• _Work required_
In the entries below, find the lines with the word "when" and copy them.
════════════════════
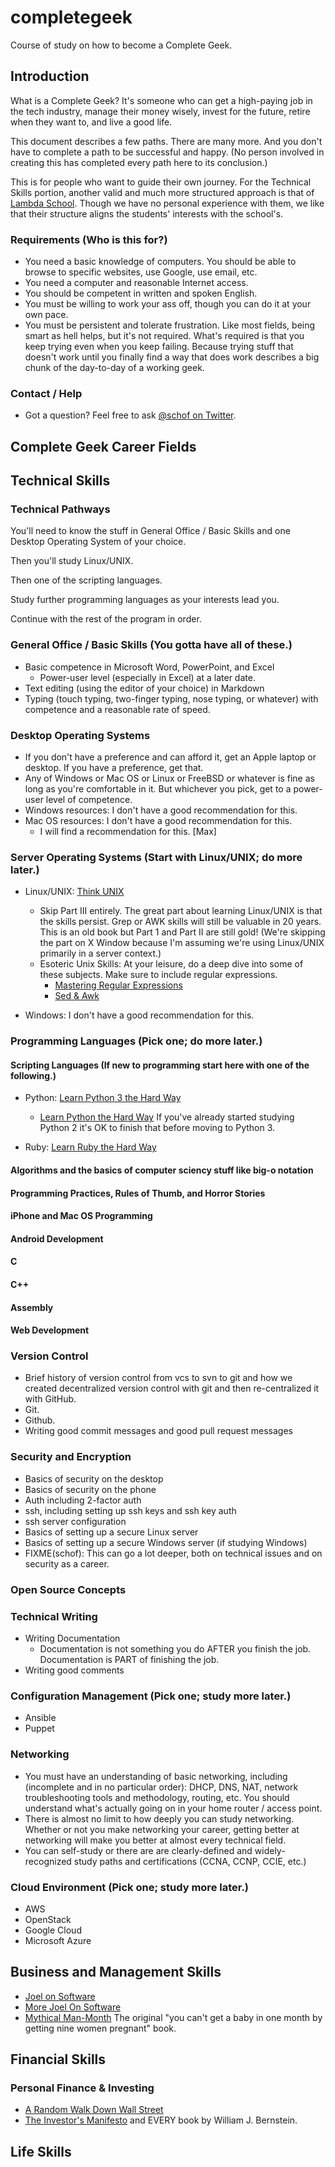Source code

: # completegeek
Course of study on how to become a Complete Geek.

## Introduction

What is a Complete Geek? It's someone who can get a high-paying job in the tech industry, manage their money wisely, invest for the future, retire when they want to, and live a good life.

This document describes a few paths. There are many more. And you don't have to complete a path to be successful and happy. (No person involved in creating this has completed every path here to its conclusion.)

This is for people who want to guide their own journey. For the Technical Skills portion, another valid and much more structured approach is that of [Lambda School](https://lambdaschool.com/). Though we have no personal experience with them, we like that their structure aligns the students' interests with the school's.

### Requirements (Who is this for?)

* You need a basic knowledge of computers. You should be able to browse to specific websites, use Google, use email, etc.
* You need a computer and reasonable Internet access.
* You should be competent in written and spoken English.
* You must be willing to work your ass off, though you can do it at your own pace.
* You must be persistent and tolerate frustration. Like most fields, being smart as hell helps, but it's not required. What's required is that you keep trying even when you keep failing. Because trying stuff that doesn't work until you finally find a way that does work describes a big chunk of the day-to-day of a working geek.

### Contact / Help

* Got a question? Feel free to ask [@schof on Twitter](https://twitter.com/schof).

## Complete Geek Career Fields


## Technical Skills

### Technical Pathways

You'll need to know the stuff in General Office / Basic Skills and one Desktop Operating System of your choice.

Then you'll study Linux/UNIX.

Then one of the scripting languages.

Study further programming languages as your interests lead you.

Continue with the rest of the program in order.


### General Office / Basic Skills (You gotta have all of these.)
* Basic competence in Microsoft Word, PowerPoint, and Excel
    * Power-user level (especially in Excel) at a later date.
* Text editing (using the editor of your choice) in Markdown
* Typing (touch typing, two-finger typing, nose typing, or whatever) with competence and a reasonable rate of speed. 

### Desktop Operating Systems
* If you don't have a preference and can afford it, get an Apple laptop or desktop. If you have a preference, get that.
* Any of Windows or Mac OS or Linux or FreeBSD or whatever is fine as long as you're comfortable in it. But whichever you pick, get to a power-user level of competence. 
* Windows resources: I don't have a good recommendation for this.
* Mac OS resources: I don't have a good recommendation for this.
  * I will find a recommendation for this. [Max]

### Server Operating Systems (Start with Linux/UNIX; do more later.)

* Linux/UNIX: [Think UNIX](https://www.amazon.com/Think-UNIX-Jon-Lasser/dp/078972376X/)
  * Skip Part III entirely. The great part about learning Linux/UNIX is that the skills persist. Grep or AWK skills will still be valuable in 20 years. This is an old book but Part 1 and Part II are still gold! (We're skipping the part on X Window because I'm assuming we're using Linux/UNIX primarily in a server context.)
  * Esoteric Unix Skills: At your leisure, do a deep dive into some of these subjects. Make sure to include regular expressions.
    * [Mastering Regular Expressions](https://www.amazon.com/Mastering-Regular-Expressions-Jeffrey-Friedl/dp/0596528124)
    * [Sed & Awk](https://www.amazon.com/Sed-Awk-2nd-Edition/dp/B00007FYIJ)
  
* Windows: I don't have a good recommendation for this.


### Programming Languages (Pick one; do more later.)

#### Scripting Languages (If new to programming start here with one of the following.)

* Python: [Learn Python 3 the Hard Way](https://www.amazon.com/Learn-Python-Hard-Way-Introduction/dp/0134692888)
  * [Learn Python the Hard Way](https://www.amazon.com/Learn-Python-Hard-Way-Introduction/dp/0321884914) If you've already started studying Python 2 it's OK to finish that before moving to Python 3.

* Ruby: [Learn Ruby the Hard Way](https://www.amazon.com/Learn-Ruby-Hard-Way-Computational/dp/032188499X)

#### Algorithms and the basics of computer sciency stuff like big-o notation

#### Programming Practices, Rules of Thumb, and Horror Stories


#### iPhone and Mac OS Programming


#### Android Development

#### C

#### C++

#### Assembly

#### Web Development


### Version Control
* Brief history of version control from vcs to svn to git and how we created decentralized version control with git and then re-centralized it with GitHub.
* Git.
* Github.
* Writing good commit messages and good pull request messages

### Security and Encryption
* Basics of security on the desktop
* Basics of security on the phone
* Auth including 2-factor auth
* ssh, including setting up ssh keys and ssh key auth
* ssh server configuration
* Basics of setting up a secure Linux server
* Basics of setting up a secure Windows server (if studying Windows)
* FIXME(schof): This can go a lot deeper, both on technical issues and on security as a career.

### Open Source Concepts

### Technical Writing
* Writing Documentation
    * Documentation is not something you do AFTER you finish the job. Documentation is PART of finishing the job.
* Writing good comments

### Configuration Management (Pick one; study more later.)

* Ansible
* Puppet

### Networking
* You must have an understanding of basic networking, including (incomplete and in no particular order): DHCP, DNS, NAT, network troubleshooting tools and methodology, routing, etc. You should understand what's actually going on in your home router / access point.
* There is almost no limit to how deeply you can study networking. Whether or not you make networking your career, getting better at networking will make you better at almost every technical field.
* You can self-study or there are are clearly-defined and widely-recognized study paths and certifications (CCNA, CCNP, CCIE, etc.)

### Cloud Environment (Pick one; study more later.)

* AWS
* OpenStack
* Google Cloud
* Microsoft Azure

## Business and Management Skills

* [Joel on Software](https://www.amazon.com/Joel-Software-Occasionally-Developers-Designers/dp/1590593898)
* [More Joel On Software](https://www.amazon.com/More-Joel-Software-Occasionally-Developers/dp/1430209879)
* [Mythical Man-Month](https://www.amazon.com/Mythical-Man-Month-Software-Engineering-Anniversary/dp/0201835959/ref=sr_1_1?crid=62GZK0EBAMWG) The original "you can't get a baby in one month by getting nine women pregnant" book.

## Financial Skills

### Personal Finance & Investing
* [A Random Walk Down Wall Street](https://www.amazon.com/Random-Walk-Down-Wall-Street/dp/0393358380)
* [The Investor's Manifesto](https://www.amazon.com/Investors-Manifesto-Prosperity-Armageddon-Everything-ebook/dp/B002U3CBY8) and EVERY book by William J. Bernstein.

## Life Skills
════════════════════
• _Answer to this exercise_
What is a Complete Geek? It's someone who can get a high-paying job in the tech industry, manage their money wisely, invest for the future, retire when they want to, and live a good life.
* You must be persistent and tolerate frustration. Like most fields, being smart as hell helps, but it's not required. What's required is that you keep trying even when you keep failing. Because trying stuff that doesn't work until you finally find a way that does work describes a big chunk of the day-to-day of a working geek.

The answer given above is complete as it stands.